Bild: Martin Schulz will die Fehler von Schröders Agenda 2010 ausbügeln – e…
Würzburg/Berlin rtr | [1][SPD-Kanzlerkandidat Martin Schulz] stößt mit
seinen Vorschlägen für eine längere Bezugsdauer des Arbeitslosengeldes bei
gleichzeitiger Qualifikation auf ein geteiltes Echo. Der Deutsche
Gewerkschaftsbund (DGB) lobte die Vorschläge, mit denen Schulz seine
[2][Änderungswünsche an der Reformagenda 2010] konkretisierte, als
richtigen Ansatz. Die Arbeitgeberverbände nannten das von Schulz und
Arbeitsministerin Andrea Nahles erarbeitete Konzept dagegen
rückwärtsgewandt. Auch von Union, Linken und Grünen kam Kritik.

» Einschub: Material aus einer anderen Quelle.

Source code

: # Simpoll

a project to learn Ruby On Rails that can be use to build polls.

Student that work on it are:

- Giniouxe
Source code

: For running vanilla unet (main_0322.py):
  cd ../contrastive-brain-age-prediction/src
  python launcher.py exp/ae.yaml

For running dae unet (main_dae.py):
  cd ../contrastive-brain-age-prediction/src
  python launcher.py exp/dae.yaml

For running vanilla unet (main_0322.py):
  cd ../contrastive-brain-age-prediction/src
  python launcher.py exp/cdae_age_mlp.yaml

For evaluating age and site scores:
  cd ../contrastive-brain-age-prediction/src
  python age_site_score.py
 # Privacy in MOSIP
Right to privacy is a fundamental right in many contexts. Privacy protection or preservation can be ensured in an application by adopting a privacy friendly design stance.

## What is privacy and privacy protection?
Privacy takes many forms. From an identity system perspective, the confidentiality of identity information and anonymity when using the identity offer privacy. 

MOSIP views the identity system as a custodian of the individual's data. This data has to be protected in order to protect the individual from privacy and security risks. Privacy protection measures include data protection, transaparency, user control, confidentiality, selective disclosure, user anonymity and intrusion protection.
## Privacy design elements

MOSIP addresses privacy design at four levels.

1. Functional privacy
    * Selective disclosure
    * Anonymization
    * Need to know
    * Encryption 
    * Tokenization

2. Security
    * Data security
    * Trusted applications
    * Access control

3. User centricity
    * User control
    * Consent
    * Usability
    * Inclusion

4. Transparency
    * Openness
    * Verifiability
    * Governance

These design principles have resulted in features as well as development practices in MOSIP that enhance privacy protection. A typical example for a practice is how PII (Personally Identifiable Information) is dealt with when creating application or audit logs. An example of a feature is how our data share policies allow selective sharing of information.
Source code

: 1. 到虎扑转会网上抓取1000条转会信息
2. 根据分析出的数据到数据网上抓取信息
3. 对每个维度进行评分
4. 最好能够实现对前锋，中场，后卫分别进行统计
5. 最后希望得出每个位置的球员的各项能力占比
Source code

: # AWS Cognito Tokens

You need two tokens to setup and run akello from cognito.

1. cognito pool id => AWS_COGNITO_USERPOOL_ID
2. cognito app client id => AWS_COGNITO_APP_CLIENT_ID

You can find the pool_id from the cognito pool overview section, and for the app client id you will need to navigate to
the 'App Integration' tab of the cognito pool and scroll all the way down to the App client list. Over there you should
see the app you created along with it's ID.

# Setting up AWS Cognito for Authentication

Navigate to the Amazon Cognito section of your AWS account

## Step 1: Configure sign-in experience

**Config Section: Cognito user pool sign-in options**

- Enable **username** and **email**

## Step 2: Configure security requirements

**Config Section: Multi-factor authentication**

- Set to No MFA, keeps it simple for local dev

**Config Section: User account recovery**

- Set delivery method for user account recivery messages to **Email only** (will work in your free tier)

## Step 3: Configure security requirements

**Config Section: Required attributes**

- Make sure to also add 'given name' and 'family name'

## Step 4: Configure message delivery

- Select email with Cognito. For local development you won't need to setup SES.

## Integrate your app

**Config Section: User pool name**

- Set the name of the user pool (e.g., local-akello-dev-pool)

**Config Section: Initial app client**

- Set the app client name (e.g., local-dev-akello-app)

Der Chef der Unionsfraktion, Volker Kauder, warf Schulz vor, mit dem
Vorstoß die falschen Prioritäten zu setzen. Nötig sei stattdessen eine
„gewissen Flexibilität“ im Arbeitsrecht.
Auslöser der Debatte ist ein unter der Federführung von Nahles
ausgearbeitetes Konzept für Arbeitsmarktreformen. Der Plan, der der
Nachrichtenagentur Reuters vorliegt, soll am Montag dem SPD-Vorstand
vorgelegt werden, wie Schulz bei einer SPD-Regionalkonferenz am Samstag in
Würzburg ankündigte.
Er sieht unter anderem eine längere Zahlung von Arbeitslosengeld I vor,
vorausgesetzt, dass die Erwerbslosen an einer Qualifizierungsmaßnahme
teilnehmen. Für die Dauer der Qualifizierung soll ein neues
„Arbeitslosengeld Q“ eingeführt werden, dass ebenso hoch wie das
Arbeitslosengeld I ist, aber nicht auf dessen Bezugsdauer angerechnet wird.
Die Bundesagentur für Arbeit soll gesetzlich verpflichtet werden,
Arbeitslosen ein Qualifizierungs-Angebot zu machen, wenn sie innerhalb von
drei Jahren keine neue Beschäftigung finden. Zudem soll die Schwelle für
einen Anspruch auf Arbeitslosengeld I verringert werden. Für
Hartz-IV-Bezieher soll der Vermögensfreibetrag erhöht werden, der nicht auf
die Grundsicherung angerechnet wird.
Schulz selbst verteidigte in Würzburg seinen Ansatz, die Reformen der
Agenda 2010 in Teilen zu korrigieren. Als diese entworfen wurde, habe es
über fünf Millionen Arbeitslose gegeben, argumentiert er. Heute aber sei
das Kardinalproblem ein wachsender Fachkräftemangel. Damit rücke
Qualifizierung ins Zentrum. „Heute ist das Schlüsselwort, egal wo in der
Welt der Arbeit, Qualifizierung und Weiterbildung“, sagte er.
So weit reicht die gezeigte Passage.